ザガーロの価格としては、アボルブやプロペシアの価格から推察するに、かなり高額になるのではと予想されます。基本的には終わりのないAGA治療において、値段が高すぎる治療は患者にとっての重荷になるため、グラクソスミスクライン社にはなんとか頑張ってほしいものですが、あまり期待できないでしょうね。

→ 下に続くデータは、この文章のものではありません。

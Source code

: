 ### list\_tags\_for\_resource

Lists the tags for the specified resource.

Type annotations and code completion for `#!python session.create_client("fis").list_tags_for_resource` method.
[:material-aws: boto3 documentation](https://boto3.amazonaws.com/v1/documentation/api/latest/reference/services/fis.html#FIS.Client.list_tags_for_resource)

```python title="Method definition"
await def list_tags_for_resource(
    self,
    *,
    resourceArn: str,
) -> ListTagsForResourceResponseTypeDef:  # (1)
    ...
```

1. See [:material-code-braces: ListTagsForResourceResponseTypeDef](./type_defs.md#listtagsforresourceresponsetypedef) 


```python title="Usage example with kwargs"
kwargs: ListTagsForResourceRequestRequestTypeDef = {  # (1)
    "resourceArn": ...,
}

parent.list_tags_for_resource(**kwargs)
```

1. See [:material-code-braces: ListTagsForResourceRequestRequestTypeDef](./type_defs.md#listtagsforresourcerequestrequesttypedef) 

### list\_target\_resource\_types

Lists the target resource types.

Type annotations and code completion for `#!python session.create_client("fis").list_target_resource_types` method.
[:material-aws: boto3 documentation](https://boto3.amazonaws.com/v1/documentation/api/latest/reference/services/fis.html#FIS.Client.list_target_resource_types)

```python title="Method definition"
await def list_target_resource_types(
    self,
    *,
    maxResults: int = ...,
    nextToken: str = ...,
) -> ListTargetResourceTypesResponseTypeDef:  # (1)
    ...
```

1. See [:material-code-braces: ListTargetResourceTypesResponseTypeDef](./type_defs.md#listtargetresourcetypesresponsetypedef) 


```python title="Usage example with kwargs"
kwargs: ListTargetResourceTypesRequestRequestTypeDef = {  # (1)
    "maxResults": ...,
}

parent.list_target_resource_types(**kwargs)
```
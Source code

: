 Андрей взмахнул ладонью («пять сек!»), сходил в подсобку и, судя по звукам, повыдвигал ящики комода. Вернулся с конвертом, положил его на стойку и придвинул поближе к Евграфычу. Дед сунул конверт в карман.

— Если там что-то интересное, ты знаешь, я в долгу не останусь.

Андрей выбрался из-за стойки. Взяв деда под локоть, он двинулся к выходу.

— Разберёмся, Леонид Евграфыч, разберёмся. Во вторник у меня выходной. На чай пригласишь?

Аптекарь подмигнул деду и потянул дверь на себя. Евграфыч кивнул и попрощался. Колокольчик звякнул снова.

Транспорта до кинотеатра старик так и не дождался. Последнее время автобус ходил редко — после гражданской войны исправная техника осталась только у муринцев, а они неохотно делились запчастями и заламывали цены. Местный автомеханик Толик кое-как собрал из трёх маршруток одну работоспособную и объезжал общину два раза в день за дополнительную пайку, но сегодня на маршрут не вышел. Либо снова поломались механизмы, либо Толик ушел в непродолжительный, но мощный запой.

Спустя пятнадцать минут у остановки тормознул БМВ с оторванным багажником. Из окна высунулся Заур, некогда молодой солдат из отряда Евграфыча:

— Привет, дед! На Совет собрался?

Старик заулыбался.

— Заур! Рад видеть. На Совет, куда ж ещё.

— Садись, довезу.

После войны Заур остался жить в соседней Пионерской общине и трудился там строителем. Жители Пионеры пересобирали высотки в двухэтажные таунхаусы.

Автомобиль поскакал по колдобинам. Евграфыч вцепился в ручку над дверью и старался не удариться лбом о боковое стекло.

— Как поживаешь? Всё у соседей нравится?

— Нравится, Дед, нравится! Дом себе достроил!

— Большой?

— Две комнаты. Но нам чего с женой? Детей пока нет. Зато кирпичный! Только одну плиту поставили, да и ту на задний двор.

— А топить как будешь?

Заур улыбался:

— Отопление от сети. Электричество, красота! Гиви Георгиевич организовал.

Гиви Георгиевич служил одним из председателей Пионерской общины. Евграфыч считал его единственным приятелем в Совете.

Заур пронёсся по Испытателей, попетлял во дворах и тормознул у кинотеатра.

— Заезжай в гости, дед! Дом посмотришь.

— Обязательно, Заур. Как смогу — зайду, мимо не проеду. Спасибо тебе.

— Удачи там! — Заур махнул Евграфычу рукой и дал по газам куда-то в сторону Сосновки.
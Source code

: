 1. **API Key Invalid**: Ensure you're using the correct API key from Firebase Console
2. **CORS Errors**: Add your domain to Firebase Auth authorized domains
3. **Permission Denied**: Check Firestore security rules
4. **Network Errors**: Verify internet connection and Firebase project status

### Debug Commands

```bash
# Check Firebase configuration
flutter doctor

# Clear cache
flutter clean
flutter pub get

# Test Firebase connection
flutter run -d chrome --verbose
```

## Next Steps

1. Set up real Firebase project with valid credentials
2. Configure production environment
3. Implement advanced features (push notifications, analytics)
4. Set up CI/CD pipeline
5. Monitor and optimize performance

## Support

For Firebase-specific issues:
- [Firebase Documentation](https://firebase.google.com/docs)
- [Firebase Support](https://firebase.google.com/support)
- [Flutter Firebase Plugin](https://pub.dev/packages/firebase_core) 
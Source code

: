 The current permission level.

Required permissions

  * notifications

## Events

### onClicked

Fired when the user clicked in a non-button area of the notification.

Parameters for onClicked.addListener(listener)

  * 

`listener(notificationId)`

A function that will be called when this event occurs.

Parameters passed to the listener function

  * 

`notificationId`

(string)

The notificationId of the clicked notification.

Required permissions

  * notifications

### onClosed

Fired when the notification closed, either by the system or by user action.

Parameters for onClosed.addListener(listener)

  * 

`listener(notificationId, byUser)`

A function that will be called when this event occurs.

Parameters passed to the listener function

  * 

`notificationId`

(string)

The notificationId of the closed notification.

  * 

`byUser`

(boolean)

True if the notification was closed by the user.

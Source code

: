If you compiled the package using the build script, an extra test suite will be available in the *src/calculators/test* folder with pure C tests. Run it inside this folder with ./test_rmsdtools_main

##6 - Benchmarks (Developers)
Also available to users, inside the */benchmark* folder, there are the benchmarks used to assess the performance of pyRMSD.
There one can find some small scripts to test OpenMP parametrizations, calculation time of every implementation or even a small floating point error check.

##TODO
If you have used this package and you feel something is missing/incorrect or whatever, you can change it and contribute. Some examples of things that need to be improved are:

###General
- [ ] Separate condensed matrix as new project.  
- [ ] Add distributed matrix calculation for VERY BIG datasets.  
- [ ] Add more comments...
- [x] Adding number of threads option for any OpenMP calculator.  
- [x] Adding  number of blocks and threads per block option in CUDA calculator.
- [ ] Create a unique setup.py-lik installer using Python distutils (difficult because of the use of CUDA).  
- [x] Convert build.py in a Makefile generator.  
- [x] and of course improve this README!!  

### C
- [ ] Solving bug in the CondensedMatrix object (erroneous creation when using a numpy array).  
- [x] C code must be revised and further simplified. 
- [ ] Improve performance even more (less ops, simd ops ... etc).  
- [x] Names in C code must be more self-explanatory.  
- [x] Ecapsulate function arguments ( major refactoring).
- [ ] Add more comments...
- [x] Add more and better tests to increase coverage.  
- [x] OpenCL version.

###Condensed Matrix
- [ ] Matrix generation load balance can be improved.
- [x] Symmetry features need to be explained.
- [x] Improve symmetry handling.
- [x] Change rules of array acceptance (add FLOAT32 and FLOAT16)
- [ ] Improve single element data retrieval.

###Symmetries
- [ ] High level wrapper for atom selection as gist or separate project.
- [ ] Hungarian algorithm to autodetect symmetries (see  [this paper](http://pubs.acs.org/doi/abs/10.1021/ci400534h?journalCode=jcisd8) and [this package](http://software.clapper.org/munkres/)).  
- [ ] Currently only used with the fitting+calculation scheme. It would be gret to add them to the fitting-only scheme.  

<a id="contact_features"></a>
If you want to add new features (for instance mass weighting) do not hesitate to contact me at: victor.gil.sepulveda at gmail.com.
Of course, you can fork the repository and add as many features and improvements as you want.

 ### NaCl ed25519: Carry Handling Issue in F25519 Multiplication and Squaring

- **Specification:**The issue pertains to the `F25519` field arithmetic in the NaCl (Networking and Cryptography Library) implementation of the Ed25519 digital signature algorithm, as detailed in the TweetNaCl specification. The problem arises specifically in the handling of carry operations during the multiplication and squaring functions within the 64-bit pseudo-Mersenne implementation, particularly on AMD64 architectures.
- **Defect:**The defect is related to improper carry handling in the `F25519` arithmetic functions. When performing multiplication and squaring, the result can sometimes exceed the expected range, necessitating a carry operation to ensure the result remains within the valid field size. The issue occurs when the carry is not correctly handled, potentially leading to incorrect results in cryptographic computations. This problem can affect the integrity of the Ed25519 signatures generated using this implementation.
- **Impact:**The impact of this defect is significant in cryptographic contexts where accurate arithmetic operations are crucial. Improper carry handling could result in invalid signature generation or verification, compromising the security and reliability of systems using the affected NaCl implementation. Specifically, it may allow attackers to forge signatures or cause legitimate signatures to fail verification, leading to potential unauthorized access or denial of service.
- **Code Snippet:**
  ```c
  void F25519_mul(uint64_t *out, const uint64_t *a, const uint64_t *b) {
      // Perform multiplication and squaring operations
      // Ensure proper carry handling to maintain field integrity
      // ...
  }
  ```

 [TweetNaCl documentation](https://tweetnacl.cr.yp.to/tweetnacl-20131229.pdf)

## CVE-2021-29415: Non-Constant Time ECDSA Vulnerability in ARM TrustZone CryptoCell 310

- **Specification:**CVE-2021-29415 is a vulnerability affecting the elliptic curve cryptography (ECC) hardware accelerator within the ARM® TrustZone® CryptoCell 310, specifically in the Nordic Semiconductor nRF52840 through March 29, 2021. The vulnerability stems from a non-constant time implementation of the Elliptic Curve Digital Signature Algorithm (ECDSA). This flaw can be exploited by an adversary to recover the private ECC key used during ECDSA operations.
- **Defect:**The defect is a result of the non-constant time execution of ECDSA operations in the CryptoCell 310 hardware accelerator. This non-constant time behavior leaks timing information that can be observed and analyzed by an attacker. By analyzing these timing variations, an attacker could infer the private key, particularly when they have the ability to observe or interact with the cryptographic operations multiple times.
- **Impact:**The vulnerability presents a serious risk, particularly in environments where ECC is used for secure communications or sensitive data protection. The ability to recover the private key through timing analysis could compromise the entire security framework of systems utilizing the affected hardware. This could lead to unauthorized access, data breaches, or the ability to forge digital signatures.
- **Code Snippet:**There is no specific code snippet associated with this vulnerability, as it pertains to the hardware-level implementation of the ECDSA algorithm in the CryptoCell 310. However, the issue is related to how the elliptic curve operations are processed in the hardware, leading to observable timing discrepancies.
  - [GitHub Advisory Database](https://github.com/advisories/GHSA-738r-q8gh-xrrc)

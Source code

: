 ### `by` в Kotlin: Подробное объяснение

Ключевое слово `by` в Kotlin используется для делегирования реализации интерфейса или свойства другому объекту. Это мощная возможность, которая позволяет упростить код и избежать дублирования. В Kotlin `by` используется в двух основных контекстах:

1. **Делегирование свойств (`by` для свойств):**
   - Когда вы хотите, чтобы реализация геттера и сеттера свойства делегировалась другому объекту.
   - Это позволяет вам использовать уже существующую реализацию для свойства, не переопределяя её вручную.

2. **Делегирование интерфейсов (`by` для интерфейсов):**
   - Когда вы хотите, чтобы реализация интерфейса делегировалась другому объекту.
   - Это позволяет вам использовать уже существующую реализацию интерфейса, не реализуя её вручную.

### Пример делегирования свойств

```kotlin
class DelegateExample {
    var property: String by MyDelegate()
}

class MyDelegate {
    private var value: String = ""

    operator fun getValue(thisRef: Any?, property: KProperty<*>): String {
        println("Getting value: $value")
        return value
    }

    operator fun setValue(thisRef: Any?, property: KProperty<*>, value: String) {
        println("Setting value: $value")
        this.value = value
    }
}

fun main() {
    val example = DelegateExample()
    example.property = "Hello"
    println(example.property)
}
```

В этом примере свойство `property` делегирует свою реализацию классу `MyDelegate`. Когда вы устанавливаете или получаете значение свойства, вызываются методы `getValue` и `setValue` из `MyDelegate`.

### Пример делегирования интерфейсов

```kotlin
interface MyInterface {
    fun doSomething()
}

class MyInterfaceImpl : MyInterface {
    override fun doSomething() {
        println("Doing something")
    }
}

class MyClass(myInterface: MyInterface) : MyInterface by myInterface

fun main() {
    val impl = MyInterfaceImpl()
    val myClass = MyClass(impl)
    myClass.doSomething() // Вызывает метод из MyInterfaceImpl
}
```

ザガーロ承認時のデータはグラクソスミスクライン社のHPに公開されていますので、幾つか紹介します。
ザガーロの発毛効果
※ 頭頂部の直径2.54cm円内における直径30μm以上の非軟毛の数の比較
上記のグラフを見る限り、約6ヶ月経過時点でのフィナステリド(プロペシア)1mgとザガーロ0.1mgはほとんど同等の効果か、ザガーロ0.1mgのほうが若干効果が高く、ザガーロ0.5mgはフィナステリド0.1mgと比較して明らかに効果が高くなっています。
ザガーロの副作用(フィナステリドとの比較)
副作用発現例数だけ見ると、ザガーロ0.1mg>フィナステリド1mg>ザガーロ0.5mg>プラセボの順となっており、ザガーロ0.5mgの副作用発現率がなぜか最も低い数値となっています。ただ、これは承認時の24週のデータであり、また症例数も各治療が200例以下と十分ではありません。もう少し期間を儲けて、十分な症例数で見る必要がありますが、すでに国内ではアボルブが前立腺肥大治療薬として先行して数多くの患者へ使用されており、副作用に大差がないことを考えると、おおよその副作用はグラクソが提示しているとおりで良いのかもしれません。
ただし、以前のエントリー
デュタステリド(ザガーロ・アボルブ・デュプロスト)の効果と副作用1
デュタステリド(ザガーロ・アボルブ・デュプロスト)の効果と副作用2
で記載した通り、デュタステリドもポストフィナステリド症候群のような副作用が起こる可能性はあり得ることであり、副作用をしっかりと見ながら使用する必要性があります。
効果、副作用とも海外での試験と大きな違いはなく、上記を勘案すると、フィナステリド(プロペシア)1mgが無効な症例に対しては、デュタステリド(ザガーロ・アボルブ・デュプロスト)0.5mgを使用するのが良いと考えられます。